◆ Task input
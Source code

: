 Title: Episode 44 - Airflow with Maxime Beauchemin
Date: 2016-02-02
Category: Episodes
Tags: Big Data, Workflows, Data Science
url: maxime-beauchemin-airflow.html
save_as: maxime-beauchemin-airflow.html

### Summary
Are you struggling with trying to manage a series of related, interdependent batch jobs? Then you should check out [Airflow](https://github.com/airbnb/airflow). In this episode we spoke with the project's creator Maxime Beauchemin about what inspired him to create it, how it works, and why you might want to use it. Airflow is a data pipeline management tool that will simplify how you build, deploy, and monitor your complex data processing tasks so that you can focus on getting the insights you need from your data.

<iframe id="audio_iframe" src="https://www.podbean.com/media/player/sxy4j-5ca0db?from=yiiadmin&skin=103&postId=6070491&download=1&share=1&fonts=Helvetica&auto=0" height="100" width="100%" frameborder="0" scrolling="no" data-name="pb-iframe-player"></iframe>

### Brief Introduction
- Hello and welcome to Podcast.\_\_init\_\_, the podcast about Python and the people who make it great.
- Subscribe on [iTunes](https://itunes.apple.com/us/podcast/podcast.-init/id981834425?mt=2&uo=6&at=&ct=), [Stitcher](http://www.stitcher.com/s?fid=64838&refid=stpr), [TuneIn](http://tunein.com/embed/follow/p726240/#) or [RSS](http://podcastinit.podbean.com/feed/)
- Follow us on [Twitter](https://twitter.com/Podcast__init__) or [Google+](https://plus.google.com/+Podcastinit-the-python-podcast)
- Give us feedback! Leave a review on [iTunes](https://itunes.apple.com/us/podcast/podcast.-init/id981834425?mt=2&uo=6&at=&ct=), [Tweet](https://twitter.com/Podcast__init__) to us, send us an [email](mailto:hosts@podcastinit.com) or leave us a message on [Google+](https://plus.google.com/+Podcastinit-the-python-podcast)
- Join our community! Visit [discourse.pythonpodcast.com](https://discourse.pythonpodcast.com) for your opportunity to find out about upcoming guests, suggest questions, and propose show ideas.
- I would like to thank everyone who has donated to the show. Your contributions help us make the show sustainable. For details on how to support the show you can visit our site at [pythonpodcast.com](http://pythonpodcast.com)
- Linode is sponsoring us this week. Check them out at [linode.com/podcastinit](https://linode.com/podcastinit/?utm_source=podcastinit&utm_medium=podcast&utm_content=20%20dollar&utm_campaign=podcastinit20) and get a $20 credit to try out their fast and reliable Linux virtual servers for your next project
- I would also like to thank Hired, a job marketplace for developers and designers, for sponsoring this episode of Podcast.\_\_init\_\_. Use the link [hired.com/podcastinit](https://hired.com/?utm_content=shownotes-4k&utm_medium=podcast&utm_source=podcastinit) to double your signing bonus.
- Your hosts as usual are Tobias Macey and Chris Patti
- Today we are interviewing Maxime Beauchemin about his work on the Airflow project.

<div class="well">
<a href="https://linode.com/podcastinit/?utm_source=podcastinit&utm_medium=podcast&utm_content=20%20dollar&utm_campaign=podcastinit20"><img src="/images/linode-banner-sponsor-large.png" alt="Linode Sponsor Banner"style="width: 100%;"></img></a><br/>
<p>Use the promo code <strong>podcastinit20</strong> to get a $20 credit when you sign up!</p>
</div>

◆ Directions
Above are some lines. Repeat exactly, and only, those from the line that has "- Linode is" through the line that has "<p>Use the promo".

◆ Response below
- Linode is sponsoring us this week. Check them out at [linode.com/podcastinit](https://linode.com/podcastinit/?utm_source=podcastinit&utm_medium=podcast&utm_content=20%20dollar&utm_campaign=podcastinit20) and get a $20 credit to try out their fast and reliable Linux virtual servers for your next project
- I would also like to thank Hired, a job marketplace for developers and designers, for sponsoring this episode of Podcast.\_\_init\_\_. Use the link [hired.com/podcastinit](https://hired.com/?utm_content=shownotes-4k&utm_medium=podcast&utm_source=podcastinit) to double your signing bonus.
- Your hosts as usual are Tobias Macey and Chris Patti
- Today we are interviewing Maxime Beauchemin about his work on the Airflow project.

<div class="well">
<a href="https://linode.com/podcastinit/?utm_source=podcastinit&utm_medium=podcast&utm_content=20%20dollar&utm_campaign=podcastinit20"><img src="/images/linode-banner-sponsor-large.png" alt="Linode Sponsor Banner"style="width: 100%;"></img></a><br/>
<p>Use the promo code <strong>podcastinit20</strong> to get a $20 credit when you sign up!</p>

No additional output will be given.